- **Task requirements**:
Return the material exactly, first line through the line containing "This is what", and nothing more. Pictures stay out.

- **Study material**:
========================================

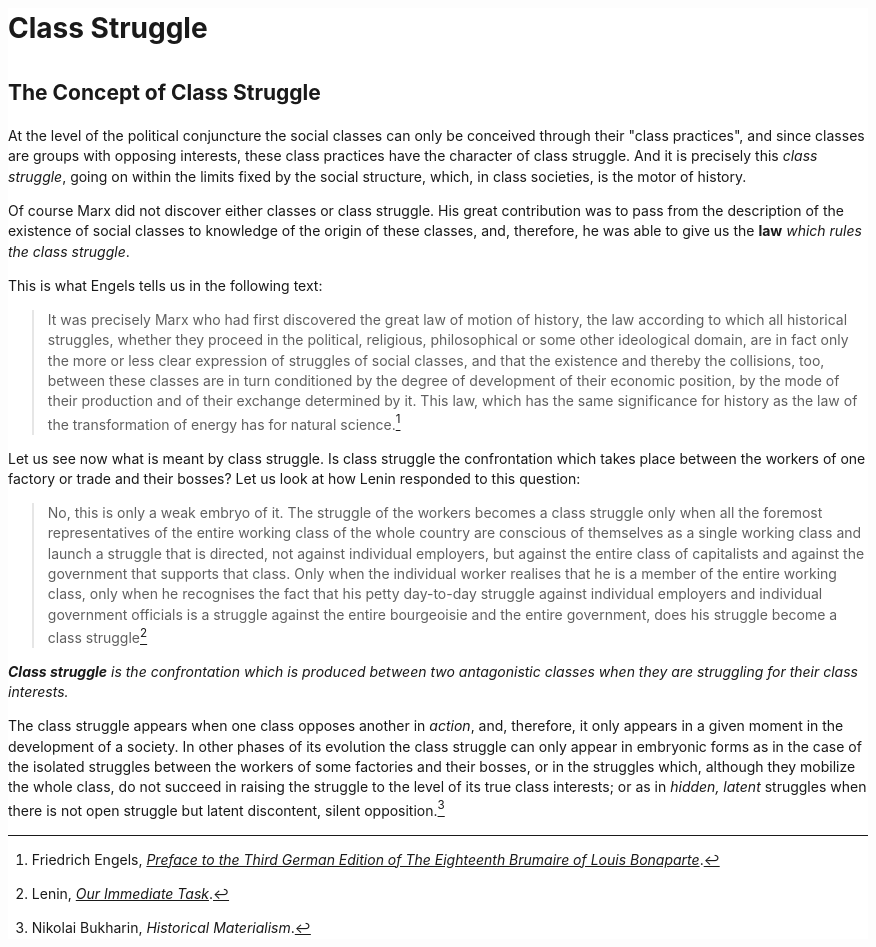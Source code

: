 # Class Struggle

## The Concept of Class Struggle

At the level of the political conjuncture the social classes
can only be conceived through their "class practices", and
since classes are groups with opposing interests, these class
practices have the character of class struggle. And it is
precisely this *class struggle*, going on within the limits fixed
by the social structure, which, in class societies, is the motor
of history.

Of course Marx did not discover either classes or class
struggle. His great contribution was to pass from the
description of the existence of social classes to knowledge of
the origin of these classes, and, therefore, he was able to give
us the **law** *which rules the class struggle*.

This is what Engels tells us in the following text:

> It was precisely Marx who had first discovered the great law of motion of history, the law according to which all historical struggles, whether they proceed in the political, religious, philosophical or some other ideological domain, are in fact only the more or less clear expression of struggles of social classes, and that the existence and thereby the collisions, too, between these classes are in turn conditioned by the degree of development of their economic position, by the mode of their production and of their exchange determined by it. This law, which has the same significance for history as the law of the transformation of energy has for natural science.[^10.1]

[^10.1]: Friedrich Engels, [*Preface to the Third German Edition of The Eighteenth Brumaire of Louis Bonaparte*](https://www.marxists.org/archive/marx/works/1885/prefaces/18th-brumaire.htm).

Let us see now what is meant by class struggle. Is class
struggle the confrontation which takes place between the
workers of one factory or trade and their bosses? Let us look
at how Lenin responded to this question:

> No, this is only a weak embryo of it. The struggle of the workers becomes a class struggle only when all the foremost representatives of the entire working class of the whole country are conscious of themselves as a single working class and launch a struggle that is directed, not against individual employers, but against the entire class of capitalists and against the government that supports that class. Only when the individual worker realises that he is a member   of the entire working class, only when he recognises the fact that his petty day-to-day struggle against individual employers and individual government officials is a struggle against the entire bourgeoisie and the entire government, does his struggle become a class struggle[^10.2]

[^10.2]: Lenin, [*Our Immediate Task*](https://www.marxists.org/archive/lenin/works/1899/articles/arg3oit.htm).

***Class struggle*** *is the confrontation which is produced
between two antagonistic classes when they are struggling
for their class interests.*

The class struggle appears when one class opposes
another in *action*, and, therefore, it only appears in a given
moment in the development of a society. In other phases of
its evolution the class struggle can only appear in embryonic
forms as in the case of the isolated struggles between the
workers of some factories and their bosses, or in the
struggles which, although they mobilize the whole class, do
not succeed in raising the struggle to the level of its true class
interests; or as in *hidden, latent* struggles when there is not
open struggle but latent discontent, silent opposition.[^10.3]


[^10.3]: Nikolai Bukharin, *Historical Materialism*.
[^10.7]: Lenin, [*Liberal and Marxist Conceptions of the Class Struggle*](https://www.marxists.org/archive/lenin/works/1913/may/31b.htm).
[^10.8]: Lenin, [*Our Immediate Task*](https://www.marxists.org/archive/lenin/works/1899/articles/arg3oit.htm).
[^10.9]: Lenin, [*Guerrilla Warfare*](https://www.marxists.org/archive/lenin/works/1906/gw/i.htm#v11pp65-213).
[^10.minprog]: A minimum program which is the best program for that stage
[^10.10]: This has nothing in common with the simple process of achieving
[^10.11]: Lenin, [*The Collapse of the Second International*](https://www.marxists.org/archive/lenin/works/1915/csi/ii.htm#v21pp74h-212).
[^10.12]: Louis Althusser, *For Marx*, p. 95.
[^10.13]: Lenin, op. cit.
[^10.5]: In the chapter on ideology we saw the existence 
 [^10.6]: "In the ideological struggle... the defeat of auxiliaries and lesser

========================================

- **Finished task**:
Source code

: # Class Struggle

## The Concept of Class Struggle

At the level of the political conjuncture the social classes
can only be conceived through their "class practices", and
since classes are groups with opposing interests, these class
practices have the character of class struggle. And it is
precisely this *class struggle*, going on within the limits fixed
by the social structure, which, in class societies, is the motor
of history.

Of course Marx did not discover either classes or class
struggle. His great contribution was to pass from the
description of the existence of social classes to knowledge of
the origin of these classes, and, therefore, he was able to give
us the **law** *which rules the class struggle*.

This is what Engels tells us in the following text:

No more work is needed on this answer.